- Goal of the exercise -
Copy the lines of the entries exactly, from the opening one to the one holding "С учетом всех", and leave out everything after.

- Supplied data -
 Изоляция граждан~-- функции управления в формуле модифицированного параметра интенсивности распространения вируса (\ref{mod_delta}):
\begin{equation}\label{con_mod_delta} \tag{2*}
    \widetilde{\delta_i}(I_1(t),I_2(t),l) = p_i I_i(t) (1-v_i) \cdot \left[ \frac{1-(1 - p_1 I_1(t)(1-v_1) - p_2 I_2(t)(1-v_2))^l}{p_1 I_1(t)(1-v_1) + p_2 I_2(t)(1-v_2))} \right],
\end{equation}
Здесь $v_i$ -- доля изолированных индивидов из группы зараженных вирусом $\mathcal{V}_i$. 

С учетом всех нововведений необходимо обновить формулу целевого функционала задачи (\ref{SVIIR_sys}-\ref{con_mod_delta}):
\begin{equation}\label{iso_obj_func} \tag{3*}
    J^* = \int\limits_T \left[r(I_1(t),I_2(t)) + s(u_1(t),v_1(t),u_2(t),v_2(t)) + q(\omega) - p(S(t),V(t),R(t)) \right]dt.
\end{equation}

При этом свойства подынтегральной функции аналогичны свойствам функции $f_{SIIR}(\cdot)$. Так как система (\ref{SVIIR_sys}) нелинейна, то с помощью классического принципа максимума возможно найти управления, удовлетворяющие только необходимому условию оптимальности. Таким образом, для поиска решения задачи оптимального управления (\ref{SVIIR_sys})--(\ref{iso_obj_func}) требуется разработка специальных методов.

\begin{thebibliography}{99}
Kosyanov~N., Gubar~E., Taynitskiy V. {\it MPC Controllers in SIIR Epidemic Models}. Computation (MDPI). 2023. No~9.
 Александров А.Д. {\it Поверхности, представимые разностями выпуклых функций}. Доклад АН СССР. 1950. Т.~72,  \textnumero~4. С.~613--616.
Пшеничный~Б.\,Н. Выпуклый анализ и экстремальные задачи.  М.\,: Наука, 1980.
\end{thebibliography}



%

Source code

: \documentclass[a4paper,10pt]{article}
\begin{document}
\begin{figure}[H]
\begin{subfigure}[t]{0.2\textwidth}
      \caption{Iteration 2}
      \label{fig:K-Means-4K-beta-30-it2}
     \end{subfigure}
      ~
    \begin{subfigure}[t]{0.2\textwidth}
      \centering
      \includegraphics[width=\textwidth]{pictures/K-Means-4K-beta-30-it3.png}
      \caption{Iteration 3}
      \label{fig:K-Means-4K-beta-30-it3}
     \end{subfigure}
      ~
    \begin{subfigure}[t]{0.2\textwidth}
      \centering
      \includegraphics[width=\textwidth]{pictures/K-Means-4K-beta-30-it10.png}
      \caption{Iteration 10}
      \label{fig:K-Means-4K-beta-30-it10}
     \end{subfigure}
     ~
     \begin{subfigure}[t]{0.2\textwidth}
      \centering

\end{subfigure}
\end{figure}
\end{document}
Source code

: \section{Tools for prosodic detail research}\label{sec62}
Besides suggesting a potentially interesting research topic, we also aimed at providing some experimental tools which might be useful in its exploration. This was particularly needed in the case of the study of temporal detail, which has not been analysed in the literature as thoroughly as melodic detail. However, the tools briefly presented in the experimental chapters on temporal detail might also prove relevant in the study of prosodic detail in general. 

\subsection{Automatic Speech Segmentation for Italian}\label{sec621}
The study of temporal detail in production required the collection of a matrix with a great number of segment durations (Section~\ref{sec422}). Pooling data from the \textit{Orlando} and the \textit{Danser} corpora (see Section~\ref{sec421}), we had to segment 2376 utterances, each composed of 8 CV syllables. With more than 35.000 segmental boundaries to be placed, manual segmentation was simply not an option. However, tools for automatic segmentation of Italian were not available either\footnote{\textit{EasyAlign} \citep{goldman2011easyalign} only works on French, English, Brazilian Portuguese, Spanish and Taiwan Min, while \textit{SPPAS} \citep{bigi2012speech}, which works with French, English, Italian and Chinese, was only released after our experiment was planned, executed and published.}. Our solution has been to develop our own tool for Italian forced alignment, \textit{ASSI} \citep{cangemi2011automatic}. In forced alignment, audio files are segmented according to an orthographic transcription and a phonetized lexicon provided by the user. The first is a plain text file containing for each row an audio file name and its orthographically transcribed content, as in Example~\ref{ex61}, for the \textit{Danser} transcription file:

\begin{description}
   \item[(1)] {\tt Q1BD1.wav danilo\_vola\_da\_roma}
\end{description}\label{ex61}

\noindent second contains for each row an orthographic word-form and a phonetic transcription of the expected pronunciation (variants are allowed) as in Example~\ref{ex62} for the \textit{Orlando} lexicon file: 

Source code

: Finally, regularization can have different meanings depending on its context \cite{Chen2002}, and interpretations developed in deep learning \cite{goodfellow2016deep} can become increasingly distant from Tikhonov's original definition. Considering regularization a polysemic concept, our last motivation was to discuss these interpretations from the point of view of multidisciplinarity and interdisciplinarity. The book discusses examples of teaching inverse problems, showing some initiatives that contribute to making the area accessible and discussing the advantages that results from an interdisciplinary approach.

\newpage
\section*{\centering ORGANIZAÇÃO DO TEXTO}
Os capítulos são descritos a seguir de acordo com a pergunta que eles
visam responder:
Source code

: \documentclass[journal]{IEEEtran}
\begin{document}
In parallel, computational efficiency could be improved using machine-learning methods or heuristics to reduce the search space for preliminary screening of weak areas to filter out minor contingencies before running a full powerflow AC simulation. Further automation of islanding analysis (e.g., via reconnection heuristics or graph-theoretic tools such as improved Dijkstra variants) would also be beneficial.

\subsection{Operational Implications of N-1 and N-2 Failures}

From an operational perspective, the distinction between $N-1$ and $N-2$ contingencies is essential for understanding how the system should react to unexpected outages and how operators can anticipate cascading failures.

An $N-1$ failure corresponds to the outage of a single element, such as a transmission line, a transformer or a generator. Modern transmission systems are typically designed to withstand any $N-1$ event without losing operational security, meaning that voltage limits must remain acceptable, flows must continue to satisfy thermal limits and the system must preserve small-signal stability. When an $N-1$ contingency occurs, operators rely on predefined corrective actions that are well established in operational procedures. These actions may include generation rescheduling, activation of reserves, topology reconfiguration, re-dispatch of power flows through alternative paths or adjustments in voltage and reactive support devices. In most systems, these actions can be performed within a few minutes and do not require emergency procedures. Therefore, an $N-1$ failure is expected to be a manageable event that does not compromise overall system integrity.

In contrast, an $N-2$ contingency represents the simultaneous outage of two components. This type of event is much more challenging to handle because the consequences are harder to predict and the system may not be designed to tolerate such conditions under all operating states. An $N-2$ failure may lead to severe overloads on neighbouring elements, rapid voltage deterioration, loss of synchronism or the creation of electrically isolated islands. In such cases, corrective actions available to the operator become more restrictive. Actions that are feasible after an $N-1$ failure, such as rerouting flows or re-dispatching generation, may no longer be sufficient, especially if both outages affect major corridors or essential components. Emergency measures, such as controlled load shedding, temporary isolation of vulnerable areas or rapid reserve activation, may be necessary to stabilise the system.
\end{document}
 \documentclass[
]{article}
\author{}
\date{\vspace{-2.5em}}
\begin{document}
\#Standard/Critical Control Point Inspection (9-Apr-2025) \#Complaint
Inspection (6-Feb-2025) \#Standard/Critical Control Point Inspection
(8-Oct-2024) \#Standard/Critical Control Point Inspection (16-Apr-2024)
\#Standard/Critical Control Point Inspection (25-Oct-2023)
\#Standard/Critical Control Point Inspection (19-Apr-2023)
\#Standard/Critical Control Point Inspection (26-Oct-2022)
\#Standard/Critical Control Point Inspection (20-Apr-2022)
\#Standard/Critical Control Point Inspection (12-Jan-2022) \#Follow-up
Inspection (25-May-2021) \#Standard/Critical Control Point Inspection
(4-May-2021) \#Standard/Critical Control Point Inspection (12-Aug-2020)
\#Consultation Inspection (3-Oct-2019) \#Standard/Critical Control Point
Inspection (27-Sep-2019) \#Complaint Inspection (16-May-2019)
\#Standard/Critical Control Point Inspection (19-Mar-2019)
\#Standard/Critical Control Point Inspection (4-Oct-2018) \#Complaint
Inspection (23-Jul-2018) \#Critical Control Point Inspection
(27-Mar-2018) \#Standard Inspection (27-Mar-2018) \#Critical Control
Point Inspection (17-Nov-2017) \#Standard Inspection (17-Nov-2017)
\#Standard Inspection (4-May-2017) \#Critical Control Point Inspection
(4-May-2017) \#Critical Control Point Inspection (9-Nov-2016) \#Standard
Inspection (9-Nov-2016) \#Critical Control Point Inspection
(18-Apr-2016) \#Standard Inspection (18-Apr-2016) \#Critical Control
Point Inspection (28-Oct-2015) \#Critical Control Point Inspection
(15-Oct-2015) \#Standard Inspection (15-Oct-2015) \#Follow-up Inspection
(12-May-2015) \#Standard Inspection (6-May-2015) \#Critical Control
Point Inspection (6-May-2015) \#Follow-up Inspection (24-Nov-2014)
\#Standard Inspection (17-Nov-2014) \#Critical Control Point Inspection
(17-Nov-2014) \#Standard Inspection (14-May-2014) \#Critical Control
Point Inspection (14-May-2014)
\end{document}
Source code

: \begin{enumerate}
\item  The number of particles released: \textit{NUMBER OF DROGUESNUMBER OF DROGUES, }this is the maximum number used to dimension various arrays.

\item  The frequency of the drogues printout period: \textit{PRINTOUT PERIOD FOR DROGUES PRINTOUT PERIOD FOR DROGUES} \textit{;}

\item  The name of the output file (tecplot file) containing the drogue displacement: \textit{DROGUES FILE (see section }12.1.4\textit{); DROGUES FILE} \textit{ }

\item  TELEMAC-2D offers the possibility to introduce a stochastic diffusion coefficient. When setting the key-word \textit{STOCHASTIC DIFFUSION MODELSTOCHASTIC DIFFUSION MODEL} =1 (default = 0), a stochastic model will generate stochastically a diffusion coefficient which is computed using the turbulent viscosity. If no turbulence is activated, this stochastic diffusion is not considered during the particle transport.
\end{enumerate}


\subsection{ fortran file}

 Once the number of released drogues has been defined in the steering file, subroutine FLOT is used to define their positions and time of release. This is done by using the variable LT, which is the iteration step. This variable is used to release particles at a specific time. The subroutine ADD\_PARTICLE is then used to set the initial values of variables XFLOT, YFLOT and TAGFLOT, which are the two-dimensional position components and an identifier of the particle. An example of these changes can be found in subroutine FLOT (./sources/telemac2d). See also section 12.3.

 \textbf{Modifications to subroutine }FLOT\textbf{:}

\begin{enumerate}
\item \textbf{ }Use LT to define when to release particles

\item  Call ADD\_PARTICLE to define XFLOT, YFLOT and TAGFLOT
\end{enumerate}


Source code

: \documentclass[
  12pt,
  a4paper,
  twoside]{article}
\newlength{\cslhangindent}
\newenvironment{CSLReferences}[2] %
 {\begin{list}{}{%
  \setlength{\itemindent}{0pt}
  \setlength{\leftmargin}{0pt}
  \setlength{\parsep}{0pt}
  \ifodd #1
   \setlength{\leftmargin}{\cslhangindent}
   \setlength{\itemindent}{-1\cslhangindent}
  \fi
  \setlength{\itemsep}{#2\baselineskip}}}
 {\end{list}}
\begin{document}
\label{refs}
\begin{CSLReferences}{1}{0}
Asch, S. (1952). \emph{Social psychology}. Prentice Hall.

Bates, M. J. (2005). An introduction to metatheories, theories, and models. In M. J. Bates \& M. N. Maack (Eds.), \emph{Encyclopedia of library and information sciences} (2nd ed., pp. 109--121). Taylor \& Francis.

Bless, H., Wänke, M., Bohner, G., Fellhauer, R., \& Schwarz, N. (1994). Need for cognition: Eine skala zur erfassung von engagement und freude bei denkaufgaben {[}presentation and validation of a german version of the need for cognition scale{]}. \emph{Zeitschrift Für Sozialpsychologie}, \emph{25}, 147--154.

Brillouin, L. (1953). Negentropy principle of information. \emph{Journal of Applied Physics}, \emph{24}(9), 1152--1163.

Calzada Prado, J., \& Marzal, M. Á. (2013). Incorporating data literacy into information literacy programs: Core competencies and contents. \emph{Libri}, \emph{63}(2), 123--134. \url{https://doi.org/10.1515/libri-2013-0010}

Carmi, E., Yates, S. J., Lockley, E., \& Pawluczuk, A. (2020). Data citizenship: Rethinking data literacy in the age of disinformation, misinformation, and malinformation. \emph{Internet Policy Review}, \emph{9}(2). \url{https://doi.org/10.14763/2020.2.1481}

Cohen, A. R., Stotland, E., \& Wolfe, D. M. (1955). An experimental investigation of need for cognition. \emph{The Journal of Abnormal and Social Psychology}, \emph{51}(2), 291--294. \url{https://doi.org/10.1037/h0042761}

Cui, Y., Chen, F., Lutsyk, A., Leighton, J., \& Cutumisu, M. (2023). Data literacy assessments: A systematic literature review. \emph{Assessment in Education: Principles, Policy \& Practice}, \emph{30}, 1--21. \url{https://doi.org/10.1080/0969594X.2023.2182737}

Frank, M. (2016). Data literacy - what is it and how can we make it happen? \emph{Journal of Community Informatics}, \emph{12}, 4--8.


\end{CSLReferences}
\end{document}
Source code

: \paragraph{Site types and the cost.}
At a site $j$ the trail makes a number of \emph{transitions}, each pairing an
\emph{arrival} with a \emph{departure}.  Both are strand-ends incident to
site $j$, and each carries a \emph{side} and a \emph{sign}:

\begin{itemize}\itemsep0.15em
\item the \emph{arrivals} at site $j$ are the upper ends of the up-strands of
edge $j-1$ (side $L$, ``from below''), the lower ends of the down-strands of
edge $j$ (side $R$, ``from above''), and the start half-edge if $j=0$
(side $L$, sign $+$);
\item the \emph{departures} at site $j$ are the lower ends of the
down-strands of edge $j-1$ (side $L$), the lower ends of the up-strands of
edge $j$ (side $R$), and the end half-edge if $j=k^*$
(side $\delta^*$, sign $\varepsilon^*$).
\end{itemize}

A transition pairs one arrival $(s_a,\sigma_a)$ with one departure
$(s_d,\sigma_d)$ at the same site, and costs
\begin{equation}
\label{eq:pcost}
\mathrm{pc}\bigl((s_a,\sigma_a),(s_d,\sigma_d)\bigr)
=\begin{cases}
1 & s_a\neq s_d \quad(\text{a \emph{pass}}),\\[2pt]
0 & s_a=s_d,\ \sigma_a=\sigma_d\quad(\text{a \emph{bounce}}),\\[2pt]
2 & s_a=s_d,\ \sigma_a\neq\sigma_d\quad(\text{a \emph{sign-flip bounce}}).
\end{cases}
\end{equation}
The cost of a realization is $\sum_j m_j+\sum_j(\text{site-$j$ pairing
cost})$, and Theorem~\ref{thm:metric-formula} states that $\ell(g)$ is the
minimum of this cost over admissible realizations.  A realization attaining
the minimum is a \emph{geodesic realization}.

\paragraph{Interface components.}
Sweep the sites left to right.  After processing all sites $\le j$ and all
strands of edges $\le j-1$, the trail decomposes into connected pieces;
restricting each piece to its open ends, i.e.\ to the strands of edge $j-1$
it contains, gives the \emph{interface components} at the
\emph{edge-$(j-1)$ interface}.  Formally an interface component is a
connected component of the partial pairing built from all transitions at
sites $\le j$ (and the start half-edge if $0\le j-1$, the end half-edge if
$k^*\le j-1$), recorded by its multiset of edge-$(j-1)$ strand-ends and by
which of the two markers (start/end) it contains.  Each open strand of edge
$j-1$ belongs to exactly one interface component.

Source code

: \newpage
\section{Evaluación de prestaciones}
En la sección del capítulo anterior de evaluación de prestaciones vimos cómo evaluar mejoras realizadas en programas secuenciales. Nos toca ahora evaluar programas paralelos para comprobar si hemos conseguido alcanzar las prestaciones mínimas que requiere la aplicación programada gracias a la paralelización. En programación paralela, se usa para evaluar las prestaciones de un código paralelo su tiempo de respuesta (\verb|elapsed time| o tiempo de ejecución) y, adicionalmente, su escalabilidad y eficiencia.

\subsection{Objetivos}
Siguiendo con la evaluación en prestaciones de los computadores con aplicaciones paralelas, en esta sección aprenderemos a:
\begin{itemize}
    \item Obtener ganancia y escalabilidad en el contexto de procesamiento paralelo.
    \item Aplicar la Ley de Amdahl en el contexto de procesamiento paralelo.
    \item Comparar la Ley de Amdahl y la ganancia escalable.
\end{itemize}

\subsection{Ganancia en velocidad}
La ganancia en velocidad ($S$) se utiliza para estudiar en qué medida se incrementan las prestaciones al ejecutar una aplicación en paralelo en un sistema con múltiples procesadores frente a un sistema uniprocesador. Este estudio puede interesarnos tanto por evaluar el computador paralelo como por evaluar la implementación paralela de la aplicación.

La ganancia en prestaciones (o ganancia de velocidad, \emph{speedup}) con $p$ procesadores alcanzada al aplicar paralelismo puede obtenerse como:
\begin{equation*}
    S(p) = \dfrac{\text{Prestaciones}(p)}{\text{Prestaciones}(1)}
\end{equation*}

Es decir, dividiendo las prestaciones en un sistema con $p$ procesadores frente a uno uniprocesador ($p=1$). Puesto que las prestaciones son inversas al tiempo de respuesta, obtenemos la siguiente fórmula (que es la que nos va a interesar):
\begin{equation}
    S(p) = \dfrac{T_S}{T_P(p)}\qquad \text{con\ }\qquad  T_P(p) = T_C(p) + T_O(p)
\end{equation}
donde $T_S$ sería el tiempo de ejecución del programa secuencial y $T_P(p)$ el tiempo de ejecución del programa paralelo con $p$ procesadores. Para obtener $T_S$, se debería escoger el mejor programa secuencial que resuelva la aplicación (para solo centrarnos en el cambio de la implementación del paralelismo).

- Solution for this exercise -
 Изоляция граждан~-- функции управления в формуле модифицированного параметра интенсивности распространения вируса (\ref{mod_delta}):
\begin{equation}\label{con_mod_delta} \tag{2*}
    \widetilde{\delta_i}(I_1(t),I_2(t),l) = p_i I_i(t) (1-v_i) \cdot \left[ \frac{1-(1 - p_1 I_1(t)(1-v_1) - p_2 I_2(t)(1-v_2))^l}{p_1 I_1(t)(1-v_1) + p_2 I_2(t)(1-v_2))} \right],
\end{equation}
Здесь $v_i$ -- доля изолированных индивидов из группы зараженных вирусом $\mathcal{V}_i$. 

С учетом всех нововведений необходимо обновить формулу целевого функционала задачи (\ref{SVIIR_sys}-\ref{con_mod_delta}):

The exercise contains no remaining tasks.